Response || Justification of Putting the Audience Through a Difficult Evening

Aunt Dan & Lemon

Justification of Putting the Audience Through a Difficult Evening

Written by Wallace Shawn

Wallace speaks about creating a theatre piece, called Aunt Dan and Lemon, where difficult questions are asked, contradictions are visited, and sometime the lie is the result in the story.  This can leave the audience without a comfortable resolution in the end. Why does he tell his stories this way? Because a comfortable resolutions isn't the way our lives usually play out outside the theatre.  He wants to challenge the thought process of the audience goer by sending them home with more questions than they arrived with, that they can only look inward to find the answer.

To me this is real art.  It causes the viewer to really think.  To re-evaluate their livelihood and lifestyle and maybe make a change for the better.

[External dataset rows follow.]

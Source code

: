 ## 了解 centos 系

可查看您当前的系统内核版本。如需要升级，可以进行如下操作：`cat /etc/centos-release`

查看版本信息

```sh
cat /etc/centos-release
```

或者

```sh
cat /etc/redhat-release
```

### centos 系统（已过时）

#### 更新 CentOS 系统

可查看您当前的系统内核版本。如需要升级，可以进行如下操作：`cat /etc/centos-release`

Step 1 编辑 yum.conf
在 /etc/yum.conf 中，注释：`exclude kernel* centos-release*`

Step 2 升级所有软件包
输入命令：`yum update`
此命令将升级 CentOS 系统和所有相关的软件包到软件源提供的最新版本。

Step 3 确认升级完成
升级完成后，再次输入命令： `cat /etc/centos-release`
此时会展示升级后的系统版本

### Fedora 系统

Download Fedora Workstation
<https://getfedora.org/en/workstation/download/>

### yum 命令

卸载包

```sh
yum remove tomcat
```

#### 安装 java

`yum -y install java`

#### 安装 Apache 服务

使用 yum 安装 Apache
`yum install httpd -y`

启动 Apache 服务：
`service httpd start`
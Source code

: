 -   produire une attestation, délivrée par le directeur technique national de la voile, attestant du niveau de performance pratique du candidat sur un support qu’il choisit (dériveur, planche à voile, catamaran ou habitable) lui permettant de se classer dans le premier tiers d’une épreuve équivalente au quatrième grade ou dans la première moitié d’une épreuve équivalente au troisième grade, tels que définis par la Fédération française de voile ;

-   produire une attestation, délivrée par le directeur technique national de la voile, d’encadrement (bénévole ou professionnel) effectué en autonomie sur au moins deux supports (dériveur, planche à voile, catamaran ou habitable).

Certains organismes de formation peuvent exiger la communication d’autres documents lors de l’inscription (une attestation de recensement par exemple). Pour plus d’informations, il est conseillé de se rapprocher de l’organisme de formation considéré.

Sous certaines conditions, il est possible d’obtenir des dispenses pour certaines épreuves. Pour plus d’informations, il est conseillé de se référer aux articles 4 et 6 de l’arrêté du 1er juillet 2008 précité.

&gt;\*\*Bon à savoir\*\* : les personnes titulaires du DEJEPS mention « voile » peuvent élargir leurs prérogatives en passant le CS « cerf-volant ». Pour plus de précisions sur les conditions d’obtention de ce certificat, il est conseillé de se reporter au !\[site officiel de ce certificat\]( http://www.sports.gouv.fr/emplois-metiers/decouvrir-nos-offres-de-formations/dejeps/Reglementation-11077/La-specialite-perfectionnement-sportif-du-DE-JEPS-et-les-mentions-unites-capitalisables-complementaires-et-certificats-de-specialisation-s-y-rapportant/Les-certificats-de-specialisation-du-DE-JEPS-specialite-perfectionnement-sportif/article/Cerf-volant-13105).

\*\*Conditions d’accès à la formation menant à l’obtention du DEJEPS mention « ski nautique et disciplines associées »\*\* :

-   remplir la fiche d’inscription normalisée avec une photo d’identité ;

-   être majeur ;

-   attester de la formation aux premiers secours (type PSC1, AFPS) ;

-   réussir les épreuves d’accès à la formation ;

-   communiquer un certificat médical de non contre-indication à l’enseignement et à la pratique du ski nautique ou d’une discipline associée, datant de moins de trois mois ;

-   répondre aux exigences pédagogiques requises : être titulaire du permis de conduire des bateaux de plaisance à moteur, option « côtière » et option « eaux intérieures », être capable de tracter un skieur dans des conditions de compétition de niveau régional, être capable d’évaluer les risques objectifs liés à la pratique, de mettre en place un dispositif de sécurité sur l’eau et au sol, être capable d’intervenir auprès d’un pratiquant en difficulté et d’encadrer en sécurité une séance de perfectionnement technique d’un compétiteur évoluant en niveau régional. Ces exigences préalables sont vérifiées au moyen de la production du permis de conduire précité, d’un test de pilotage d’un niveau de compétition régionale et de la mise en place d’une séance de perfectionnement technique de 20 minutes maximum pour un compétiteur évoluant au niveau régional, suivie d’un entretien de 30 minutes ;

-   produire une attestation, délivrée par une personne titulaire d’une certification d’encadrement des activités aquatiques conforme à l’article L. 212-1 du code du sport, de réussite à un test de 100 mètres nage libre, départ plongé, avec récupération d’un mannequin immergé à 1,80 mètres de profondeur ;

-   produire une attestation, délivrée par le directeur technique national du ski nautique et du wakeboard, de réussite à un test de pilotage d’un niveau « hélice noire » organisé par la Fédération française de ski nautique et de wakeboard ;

It's very important to always be reflecting on your perspective on a topic and try to self-examine as to where your perspective may have come from.  Is your perspective something that you just acquired through your friends, community, or from news and social media? Or is this something that you've analyzed, researched and come to your own conclusion as a result.

Wallace was asking himself how he, as "...a superficial American, nurtured in the citadel of privilege, sheltered from the winds of history...", has the right to write about such things. At times I struggle with this exact thought when trying to create my own work.  One quote that I thought was really helpful here was when he stated, "anyone has the right to think or speak about them [these subjects], because it's in fact impossible to say in advance whose contributions might be of value-- just as it's impossible to predict which of the 12 jurors in the jury will...point out some crucial bit of evidence that no one else had noticed." I think that as much as I admire what Wallace is saying here, I feel like it can be hard to approach particular topics from this perspective as not everyone is on the same page, culturally, politically, etc.

At the end of the essay he talks about the importance of changing our behavior and the attitudes behind our behavior.   If that means putting the audience through a difficult evening, that sparks an internal self-examination, then I feel like it's a great thing he's doing.